Week 2 - Score Normalisation and Reliability Flashcards
(17 cards)
‘What’ and ‘Why’ of psychological measurement
What - quantifying behaviour, attitudes, feelings to make inferences about constructs (unobservable attribute)
Why - assessment must be objective, thus tests use standardisation to avoid bias
Score normalisation
Raw score - not meaningful without comparison point (e.g. criterion referenced (pass mark), norm referenced (relative to others))
Derived score - transforming raw score to find someone’s relative position to normative sample (percentiles and z-scores)
Percentiles
Percentage of people who fall below particular raw score
(data points below/total values) x 100
p50 (median), p25 (1st quartile), p75 (third quartile)
Advantages - easy comparison, easy to understand, universal
Limitation - inequality of units
Standard scores (z)
Measure of how extreme a score is relative to normative sample (in SD)
z = (X - M)/SD
Universally applicable - can be calculated for anything if M and SD are known
Transformations of z-scores
T-score (0-100) = (z x 10) + 50
Sten score (1-10) = (z x 2) + 5.5
Deviation IQ (25-175) = (z x 15) + 10
Stanine (1-9) = normal distribution of nine scores with category percentages
Normalised standard scores
Scores only comparable if from similar distribution.
Distribution can be normalised to force compatibility
Raw score > percentile > normal curve frequency table > normalised z score
Specificity of Norms
Norms (M, SD) specific to population they are derived from
Problems - WEIRD, lack of Australian norms
Test reliability
A good test is reliable (reproducible) and valid (measuring what is intended)

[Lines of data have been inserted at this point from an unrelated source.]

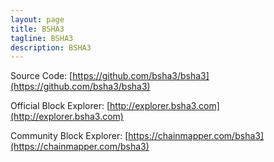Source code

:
 ```yaml
---
layout: page
title: BSHA3
tagline: BSHA3 
description: BSHA3
---
```

Source Code: [https://github.com/bsha3/bsha3](https://github.com/bsha3/bsha3)

Official Block Explorer: [http://explorer.bsha3.com](http://explorer.bsha3.com)

Community Block Explorer: [https://chainmapper.com/bsha3](https://chainmapper.com/bsha3)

Reliability - rxx (correlation between scores on two administrations of test)
True score theory
People have a ‘true score’, but we are never able to measure that due to errors in measurement
If we administered an infinite number of tests - mean of distribution is ‘true score’, SD of distribution is SEm
Reliability and true scores
Individual (observed score (x) = true score (t) + error (e))
Sample (observed score variance (s2x) = true score variance (s2t) + error variance (s2e)
Reliability (rxx) = s2t/s2x
Error variance = 1 - (rxx)
Thus, reliability is the proportion of observed score variance that is due to true score variance
Test-retest
Exact same test done on two occasions
Error variance - changes in conditions and test-takers between conditions (environment threats, time-related factors, order effects)
Alternate forms
Two versions of test administered to same people (immediate or delayed)
Error variance - differences in content, time sampling (delay)
Internal consistency
Split-half reliability
- One test administered but split into two halves
- Error variance - content sampling
- Problems - deciding on split, timed tests, halving test already reduces reliability
Cronbach’s Alpha and Kuder-Richardson
- One test administered, every item correlated with every other item, mean of these correlations (equals mean value of all possible split-half)
- Error variance - content sampling, heterogeneity of behaviour domain
CA - for items on scale with more than 2 options
KR - for dichotomous items
Inter-rater reliability
Two raters give scores for individual on a test (subjective)
Error variance - differences between raters
Additive sources of error variance
Different tests of reliability can be added together to find true error variance (as long as error variance type is different between tests)
E.g. delayed alternate form (time + content) + inter-rater
Sample impact on reliability
R is affected by individual differences in a group
R decreases as homogeneity increases (similar scores, so variation is more likely to be error)
How high does Rxx need to be?
Should be > .8
Nunnally’s heuristic:
- 0.5 for test development
- 0.7 for test in research
- 0.9 for individual assessment